Conservation groups and Indian River County, all of whom have asked the Governor and Cabinet to reconsider the exchange of a 1,265 acre parcel of public land, have encountered an unexpected hurdle from the District. The District is trying to prevent the consideration of one of its own reports from 2001 concerning the environmental value of the parcel in question.

On September 11, 2007, the District's Governing Board approved the exchange of the Sand Lakes Tract for a smaller parcel owned by the Pat Corrigan Family Partnership and Hugh Corrigan Family Partnership. As part of the land swap the District will also pay $657,300 in cash to the Corrigan family in exchange for not pursuing a threatened lawsuit that claims that the District's operation of the Blue Cypress Water Management Area is making the Corrigan's land wetter.

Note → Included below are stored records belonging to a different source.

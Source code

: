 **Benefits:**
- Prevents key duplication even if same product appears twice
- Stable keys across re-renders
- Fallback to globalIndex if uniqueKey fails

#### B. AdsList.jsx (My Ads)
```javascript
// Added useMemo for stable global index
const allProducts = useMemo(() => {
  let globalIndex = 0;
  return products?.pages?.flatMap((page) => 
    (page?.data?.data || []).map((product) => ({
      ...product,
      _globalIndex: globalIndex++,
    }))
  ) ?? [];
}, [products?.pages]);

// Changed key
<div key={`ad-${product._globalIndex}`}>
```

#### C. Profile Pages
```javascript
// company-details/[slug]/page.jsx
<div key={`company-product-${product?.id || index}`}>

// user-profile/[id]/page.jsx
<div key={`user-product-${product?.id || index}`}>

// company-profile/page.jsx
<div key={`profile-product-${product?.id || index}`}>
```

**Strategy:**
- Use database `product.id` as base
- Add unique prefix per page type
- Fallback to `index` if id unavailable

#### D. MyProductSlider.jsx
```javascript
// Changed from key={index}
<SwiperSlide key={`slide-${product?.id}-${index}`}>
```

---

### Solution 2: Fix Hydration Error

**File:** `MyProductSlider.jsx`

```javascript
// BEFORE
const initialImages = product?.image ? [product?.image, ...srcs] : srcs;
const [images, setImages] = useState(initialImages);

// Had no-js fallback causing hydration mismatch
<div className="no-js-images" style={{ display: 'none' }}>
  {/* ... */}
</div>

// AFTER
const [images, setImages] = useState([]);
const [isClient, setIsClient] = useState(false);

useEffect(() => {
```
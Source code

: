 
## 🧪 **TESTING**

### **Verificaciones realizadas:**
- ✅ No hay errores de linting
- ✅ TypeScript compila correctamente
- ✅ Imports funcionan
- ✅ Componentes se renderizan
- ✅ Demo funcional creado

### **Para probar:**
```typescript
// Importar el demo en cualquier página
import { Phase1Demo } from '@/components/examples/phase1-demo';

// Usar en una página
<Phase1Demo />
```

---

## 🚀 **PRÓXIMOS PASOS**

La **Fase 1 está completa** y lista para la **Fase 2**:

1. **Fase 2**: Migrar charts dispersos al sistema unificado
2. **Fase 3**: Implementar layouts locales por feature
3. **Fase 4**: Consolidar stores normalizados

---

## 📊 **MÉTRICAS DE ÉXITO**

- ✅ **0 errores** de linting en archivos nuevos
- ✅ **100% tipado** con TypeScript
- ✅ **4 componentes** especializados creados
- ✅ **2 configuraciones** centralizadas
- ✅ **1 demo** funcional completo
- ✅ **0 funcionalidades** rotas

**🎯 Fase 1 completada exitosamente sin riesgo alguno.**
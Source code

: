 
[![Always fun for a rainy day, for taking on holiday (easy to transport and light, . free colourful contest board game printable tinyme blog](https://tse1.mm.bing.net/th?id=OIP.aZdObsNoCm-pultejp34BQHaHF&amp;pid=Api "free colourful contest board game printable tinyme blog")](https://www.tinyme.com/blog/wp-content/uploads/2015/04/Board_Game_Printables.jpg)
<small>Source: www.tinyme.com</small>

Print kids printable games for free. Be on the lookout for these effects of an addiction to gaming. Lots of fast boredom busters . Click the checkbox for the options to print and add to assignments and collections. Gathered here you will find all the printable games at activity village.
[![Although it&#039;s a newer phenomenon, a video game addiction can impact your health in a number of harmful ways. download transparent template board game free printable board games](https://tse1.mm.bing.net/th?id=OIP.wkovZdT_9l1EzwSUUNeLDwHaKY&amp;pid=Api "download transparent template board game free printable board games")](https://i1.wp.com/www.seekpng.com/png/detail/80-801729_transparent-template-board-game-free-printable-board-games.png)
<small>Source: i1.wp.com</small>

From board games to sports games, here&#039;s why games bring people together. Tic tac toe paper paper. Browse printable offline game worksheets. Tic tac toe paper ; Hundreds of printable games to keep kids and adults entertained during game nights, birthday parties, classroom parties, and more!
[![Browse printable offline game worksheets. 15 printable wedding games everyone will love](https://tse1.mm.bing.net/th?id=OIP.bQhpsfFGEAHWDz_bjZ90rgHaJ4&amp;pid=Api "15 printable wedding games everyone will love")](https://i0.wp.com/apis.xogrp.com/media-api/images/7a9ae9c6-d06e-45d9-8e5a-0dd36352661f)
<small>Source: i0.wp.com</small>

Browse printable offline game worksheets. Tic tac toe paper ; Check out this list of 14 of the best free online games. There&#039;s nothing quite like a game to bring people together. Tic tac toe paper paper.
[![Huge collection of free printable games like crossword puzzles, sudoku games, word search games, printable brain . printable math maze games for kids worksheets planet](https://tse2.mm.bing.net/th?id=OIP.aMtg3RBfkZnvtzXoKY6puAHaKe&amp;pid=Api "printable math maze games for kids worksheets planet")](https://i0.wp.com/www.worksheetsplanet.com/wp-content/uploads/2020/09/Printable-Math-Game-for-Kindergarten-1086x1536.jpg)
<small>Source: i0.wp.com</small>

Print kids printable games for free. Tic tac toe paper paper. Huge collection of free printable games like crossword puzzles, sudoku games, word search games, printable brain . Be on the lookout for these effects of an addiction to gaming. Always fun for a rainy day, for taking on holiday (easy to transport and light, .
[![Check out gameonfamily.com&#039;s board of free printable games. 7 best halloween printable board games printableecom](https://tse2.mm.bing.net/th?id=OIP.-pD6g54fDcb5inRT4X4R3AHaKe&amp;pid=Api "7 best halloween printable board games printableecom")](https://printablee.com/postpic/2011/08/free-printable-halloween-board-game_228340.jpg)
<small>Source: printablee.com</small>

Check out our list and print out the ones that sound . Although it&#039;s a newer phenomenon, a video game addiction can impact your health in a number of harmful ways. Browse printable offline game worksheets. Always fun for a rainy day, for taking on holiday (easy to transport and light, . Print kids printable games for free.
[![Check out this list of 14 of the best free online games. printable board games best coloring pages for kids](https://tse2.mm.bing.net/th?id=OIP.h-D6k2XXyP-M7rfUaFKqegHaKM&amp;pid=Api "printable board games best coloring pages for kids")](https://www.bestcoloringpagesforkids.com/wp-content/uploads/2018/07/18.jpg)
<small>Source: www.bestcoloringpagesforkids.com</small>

After that meeting, Kathy Wegel, a member of the Friends of the St. Sebastian River, which joined Pelican Island Audubon Society in filing the petition for review, discovered the District's own report, Technical
Publication SJ2001-3, entitled ASSESSING THE POTENTIAL OCCURRENCE OF RARE, THREATENED, AND ENDANGERED SPECIES IN THE UPPER ST. JOHNS RIVER BASIN written by the District's own scientists, Marc C. Minno, Ph.D., Steven J. Miller, and Kimberli J. Ponzio
(http://sjr.state.fl.us/technicalreports/tpubs1.html#2001).

The report found that although the Sand Lakes tract is relatively small in comparison to other areas that were examined, because of the variety of different types of habitat, the Sand Lakes Tract could be very important for
some wildlife species. "The report should have been provided to the Governing Board before they were asked to vote on whether the Sand Lakes Tract was needed for conservation purposes," said Richard Baker, President of Pelican Island Audubon Society, whose group filed one of the two petitions asking the Governor and Cabinet to review the land swap that transferred the 1,265 acres to private ownership. "Instead, the Governing Board was told that the Sand Lake Tract was not environmentally unique. That is simply untrue."

Because the report was not discovered until after the Governing Board meeting, the environmental groups acting on behalf of the public and Indian River County, which also filed a petition for review, filed a joint motion to supplement the record that will be provided to the Governor and Cabinet, asking that the technical report be included. "Clearly the report has relevant information that should have been considered" said Marcy LaHart, Esq., the West Palm Beach Attorney representing Pelican Island Audubon Society and Friends of the St. Sebastian River. "And given that it is the District's own document, we are somewhat surprised that they are so adamantly opposed to it being provided to the Governor and Cabinet. The St. Johns River Water Management District not only opposed our request to supplement the record, they even opposed us attaching a copy of the report to the motion. My clients want the best available scientific data regarding the conservation value of the Sand Lakes Tract to be taken into account. The stakes here are very high as the decision to divest the public of its ownership of the Sand Lakes Tract places all our public lands in jeopardy."